The tax is based purely on the assumption that the more you own, the more you are able (and obligated) to pay, every year. There is an income/wealth test for property ownership. If you cannot afford the tax then you are obligated to sell the property to someone who can. This skews property ownership towards the ones who have and against the ones who have not. The haves must take some of wealth they already have to pay for the property they intend to keep. Those who have not, must earn enough to pay income taxes and use a portion of what is left to acquire property. Then they must earn enough to pay income taxes and still have enough left to pay the property taxes. A person of moderate means often cannot inherit property and afford to pay the inheritance tax, income tax on their moderate income, and have enough to pay the recurring property taxes. There is an income/wealth test for inheritance.
How is it that the government is somehow entitled to more tax money, based simply on the wall treatment of an attic room? There is no link between that room, and any service the government provides. There is no link to the function of government. But that is not unusual; there is no link between sales taxes and the use of those taxes. So it took me a while to figure out why I could not let this one go. My conclusion is that property taxes are immoral. I believe that all confiscatory taxes are immoral.
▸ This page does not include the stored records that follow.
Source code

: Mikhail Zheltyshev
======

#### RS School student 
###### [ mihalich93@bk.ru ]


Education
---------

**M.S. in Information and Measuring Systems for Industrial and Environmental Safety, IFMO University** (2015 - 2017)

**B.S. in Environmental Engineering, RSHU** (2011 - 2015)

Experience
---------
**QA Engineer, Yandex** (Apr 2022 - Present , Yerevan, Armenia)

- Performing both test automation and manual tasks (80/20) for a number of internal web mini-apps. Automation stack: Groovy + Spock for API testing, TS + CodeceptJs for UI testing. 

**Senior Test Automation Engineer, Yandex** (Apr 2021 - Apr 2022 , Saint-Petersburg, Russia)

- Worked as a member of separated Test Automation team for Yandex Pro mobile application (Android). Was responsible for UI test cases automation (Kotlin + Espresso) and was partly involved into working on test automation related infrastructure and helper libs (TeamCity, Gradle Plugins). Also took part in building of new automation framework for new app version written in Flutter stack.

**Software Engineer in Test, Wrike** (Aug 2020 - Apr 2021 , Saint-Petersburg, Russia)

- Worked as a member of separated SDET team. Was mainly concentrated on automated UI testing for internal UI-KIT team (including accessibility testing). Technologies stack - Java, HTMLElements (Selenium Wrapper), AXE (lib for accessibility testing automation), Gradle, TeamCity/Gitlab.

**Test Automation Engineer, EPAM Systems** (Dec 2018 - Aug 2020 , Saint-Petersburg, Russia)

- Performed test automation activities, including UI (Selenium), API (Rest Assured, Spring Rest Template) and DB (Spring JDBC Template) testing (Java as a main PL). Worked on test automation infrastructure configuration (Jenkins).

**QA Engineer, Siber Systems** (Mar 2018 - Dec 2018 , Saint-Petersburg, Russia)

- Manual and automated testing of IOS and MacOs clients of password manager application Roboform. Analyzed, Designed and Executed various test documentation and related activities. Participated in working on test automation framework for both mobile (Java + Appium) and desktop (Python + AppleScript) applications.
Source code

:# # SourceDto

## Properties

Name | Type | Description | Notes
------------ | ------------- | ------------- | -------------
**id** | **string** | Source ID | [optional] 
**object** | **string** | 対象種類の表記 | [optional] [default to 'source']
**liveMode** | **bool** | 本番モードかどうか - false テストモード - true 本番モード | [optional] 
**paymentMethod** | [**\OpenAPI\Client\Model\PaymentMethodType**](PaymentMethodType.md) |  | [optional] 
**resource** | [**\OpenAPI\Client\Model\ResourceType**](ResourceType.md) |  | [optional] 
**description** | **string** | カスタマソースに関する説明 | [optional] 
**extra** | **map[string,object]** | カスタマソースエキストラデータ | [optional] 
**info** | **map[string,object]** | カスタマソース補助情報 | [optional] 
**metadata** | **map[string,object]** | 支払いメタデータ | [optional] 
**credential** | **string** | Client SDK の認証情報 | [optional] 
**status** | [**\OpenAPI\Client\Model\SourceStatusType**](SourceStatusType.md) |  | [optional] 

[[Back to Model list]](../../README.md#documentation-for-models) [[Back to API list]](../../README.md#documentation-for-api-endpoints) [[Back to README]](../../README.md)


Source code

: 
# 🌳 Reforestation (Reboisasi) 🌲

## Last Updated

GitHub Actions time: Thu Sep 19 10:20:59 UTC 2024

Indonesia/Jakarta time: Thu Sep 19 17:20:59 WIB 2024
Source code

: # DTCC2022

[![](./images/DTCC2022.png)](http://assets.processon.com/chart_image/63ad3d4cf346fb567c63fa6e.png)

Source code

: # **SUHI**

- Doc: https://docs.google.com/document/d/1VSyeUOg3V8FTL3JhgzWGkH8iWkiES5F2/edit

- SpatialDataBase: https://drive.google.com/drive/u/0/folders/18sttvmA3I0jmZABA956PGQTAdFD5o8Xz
Yeah, yeah, I know, it is easy to say such, and just as easy to discount such with the argument that there are legitimate functions of government, and that they must be funded. Even so, this is my conclusion: Just as tyranny is the opposite of freedom, the taking of a portion of a person’s property, for the simple reason that it exists, is an infringement on the right to life, liberty, and the pursuit of happiness. Bear with me, this sounds a little like a math proof. You know the ones we had to learn in high school geometry? Ok, so nearly all of you just clicked the delete key. Kudos to you.
For the rest of you, show me where my logic fails. The founding fathers wrote the constitution, in part, to protect the ownership of private property. They believed, as I do, that the ability to keep the fruits of one’s labor is the basis for the right to life, liberty, and the pursuit of happiness. The short version, if a person raises crops, just enough to survive, and cannot keep them, that person will starve. If a person can just feed themselves and the government takes the smallest portion, that person starves. Today, if a person lives on their own land, their own property, and never leaves, takes no service from the public at large but stays on their property for their entire life, they would loose that property in the name of supporting the common good as defined by those collecting property taxes. Today, a person is not free to live of their own devices. Today, a person who raises enough food to support themselves, has to raise enough additional to sell at market to pay the property taxes or have the property confiscated to pay said taxes.
The break even condition is unsustainable for the individual. One must make enough extra, be wealthy enough, to support the programs deemed needed by the governing body (street sweeping, welcome centers, etc.) or become a ward of that body. In the example I have chosen, the person who owns enough land to feed themselves and never leaves the property or takes any service from anyone outside their property, must sell a portion of what they raise to pay the taxes, and then presumably sign up for food stamps to eat. This person would have to give up feeding themselves to support the program that would feed them. That is, of course if they could qualify for food stamps and own property. In theory, this person would have to sell a portion of the property to pay the taxes and each year, the ability to feed themselves would diminish and a portion would have to be sold to make up the difference. Eventually, the property would be gone, and the person would be a ward of the state. This additional burden on the state routinely requires increases in revenue, which makes it more unlikely that a have not could earn enough to own property.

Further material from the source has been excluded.